Restu Ibu

1.6K 136 2
                                    

Haloooo! Apa kabar? :)

Maaf, ya! Kemarin liburan saya nggak sempat update kisah Asmita dan Mas Estu.

Semoga kalian dengan chapter kali ini.

Dan jangan lupa seperti biasa, usahakan follow dulu supaya saya semakin bersemangat.

Tekan vote dan boleh banget kalau kalian  mau comment kasih saran yang membangun, saya akan sangat senang menerimanya.

Enjoy this part ~

_______________________________________________________________________________

"Lo mau kawin?!"

Mita melebarkan matanya dan segera beranjak dari duduknya. Gadis itu membekap mulut Julian yang baru saja bersuara dengan lantang. Mita menoleh ke kanan dan ke kiri. Beberapa pengunjung warung bakso yang sedang mereka singgahi kini menatapnya dengan tatapan penuh selidik. Hanya beberapa saat saja tapi hal itu berhasil membuat Mita merasa malu.

"Kenapa harus teriak, sih?" bisik Mita dengan tatapan tajamnya.

Julian mengerutkan dahi saat melihat bagaimana mata Mita seperti hendak loncat keluar dari rongganya. Dan setelah Mita melepaskan tangannya, Julian baru kembali bersuara. Kali ini dia menurunkan nada bicaranya supaya Mita tidak kembali melotot kepadanya.

"Gue kaget. Kenapa tiba-tiba lo mau kawin? Siapa cowoknya?" Julian menatap Mita dengan wajah serius.

Mita menghela napas dalam. "Dia..." Mita menggigit bibirnya sejenak sambil berpikir apakah dia harus membuka rahasianya selama ini kepada Julian atau tidak. "Dia..."

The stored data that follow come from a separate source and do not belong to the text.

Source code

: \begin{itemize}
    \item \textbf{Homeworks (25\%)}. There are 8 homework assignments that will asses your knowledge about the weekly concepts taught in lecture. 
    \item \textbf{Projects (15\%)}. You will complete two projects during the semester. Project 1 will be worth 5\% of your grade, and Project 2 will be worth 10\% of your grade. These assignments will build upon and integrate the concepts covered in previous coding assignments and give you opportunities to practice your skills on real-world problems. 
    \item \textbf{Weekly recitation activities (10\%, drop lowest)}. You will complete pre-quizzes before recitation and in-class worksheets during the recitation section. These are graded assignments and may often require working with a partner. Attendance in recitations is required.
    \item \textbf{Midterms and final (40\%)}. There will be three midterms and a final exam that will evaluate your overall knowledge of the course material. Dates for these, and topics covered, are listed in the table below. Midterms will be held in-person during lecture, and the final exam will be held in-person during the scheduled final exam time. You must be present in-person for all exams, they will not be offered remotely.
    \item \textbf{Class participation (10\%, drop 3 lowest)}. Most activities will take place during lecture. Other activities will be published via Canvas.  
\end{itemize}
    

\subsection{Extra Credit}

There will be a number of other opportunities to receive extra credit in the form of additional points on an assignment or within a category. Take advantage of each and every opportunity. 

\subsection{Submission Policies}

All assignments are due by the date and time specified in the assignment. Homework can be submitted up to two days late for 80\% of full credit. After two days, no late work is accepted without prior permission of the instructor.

"Dia siapa, Mita? Kenapa lama banget jawabnya?" Julian menyela dengan tidak sabar. "Atau..." Tiba-tiba mata pria di depan Mita itu memicing. "Lo sebenarnya nggak cinta sama dia? Lo dipaksa kawin apa gimana?" Julian kini bersedekap dan wajahnya jelas sekali menyiratkan bahwa dia sedang curiga.

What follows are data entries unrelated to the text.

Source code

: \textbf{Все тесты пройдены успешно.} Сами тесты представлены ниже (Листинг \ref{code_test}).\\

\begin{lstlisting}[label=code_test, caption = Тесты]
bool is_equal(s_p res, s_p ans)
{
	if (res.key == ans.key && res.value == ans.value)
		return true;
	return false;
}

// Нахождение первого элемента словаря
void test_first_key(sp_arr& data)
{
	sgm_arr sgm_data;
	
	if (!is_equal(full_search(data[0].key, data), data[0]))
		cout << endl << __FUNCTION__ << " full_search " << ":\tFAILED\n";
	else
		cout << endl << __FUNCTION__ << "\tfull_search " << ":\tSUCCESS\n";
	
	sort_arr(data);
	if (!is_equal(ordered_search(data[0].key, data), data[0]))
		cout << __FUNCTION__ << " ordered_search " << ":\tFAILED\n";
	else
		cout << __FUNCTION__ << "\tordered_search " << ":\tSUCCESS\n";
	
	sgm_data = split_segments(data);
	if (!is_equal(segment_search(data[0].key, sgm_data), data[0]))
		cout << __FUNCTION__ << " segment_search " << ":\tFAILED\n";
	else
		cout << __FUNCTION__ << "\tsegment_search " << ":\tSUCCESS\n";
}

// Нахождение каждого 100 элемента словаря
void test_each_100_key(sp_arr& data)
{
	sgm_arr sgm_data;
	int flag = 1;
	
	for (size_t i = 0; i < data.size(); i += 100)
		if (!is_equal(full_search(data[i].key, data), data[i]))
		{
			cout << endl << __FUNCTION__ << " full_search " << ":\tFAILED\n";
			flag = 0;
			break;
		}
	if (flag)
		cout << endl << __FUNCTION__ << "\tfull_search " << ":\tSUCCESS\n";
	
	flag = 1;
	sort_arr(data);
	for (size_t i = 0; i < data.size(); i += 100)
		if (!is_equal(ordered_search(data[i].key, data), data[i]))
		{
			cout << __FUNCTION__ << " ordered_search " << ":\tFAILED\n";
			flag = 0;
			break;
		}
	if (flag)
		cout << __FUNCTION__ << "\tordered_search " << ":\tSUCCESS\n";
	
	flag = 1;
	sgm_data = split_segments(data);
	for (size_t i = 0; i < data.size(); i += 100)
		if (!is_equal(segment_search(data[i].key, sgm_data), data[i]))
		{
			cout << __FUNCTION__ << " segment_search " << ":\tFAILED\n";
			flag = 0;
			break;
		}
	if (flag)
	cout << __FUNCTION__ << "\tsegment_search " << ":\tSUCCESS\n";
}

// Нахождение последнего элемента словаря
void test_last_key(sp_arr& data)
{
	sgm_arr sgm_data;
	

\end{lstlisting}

"Gue cinta sama dia!" jawab Mita dengan wajah meyakinkan.

"Hanya..." Julian menyambung kalimat Mita dan menanti ucapan gadis itu selanjutnya.

Mita menurunkan kedua bahunya. "Kami belum lama saling mengenal dan dia seorang duda." Mita menurunkan nada bicaranya hingga nyaris seperti berbisik di akhir kalimatnya.

Julian masih dapat mendengarnya dengan baik dan pria itu sontak maju ke depan dengan wajah kagetnya dan untuk yang kedua kalinya Mita membuat jantungnya hampir jatuh ke lantai.

"Lo udah gila? Duda?" Julian menggelengkan kepalanya dengan wajah shock.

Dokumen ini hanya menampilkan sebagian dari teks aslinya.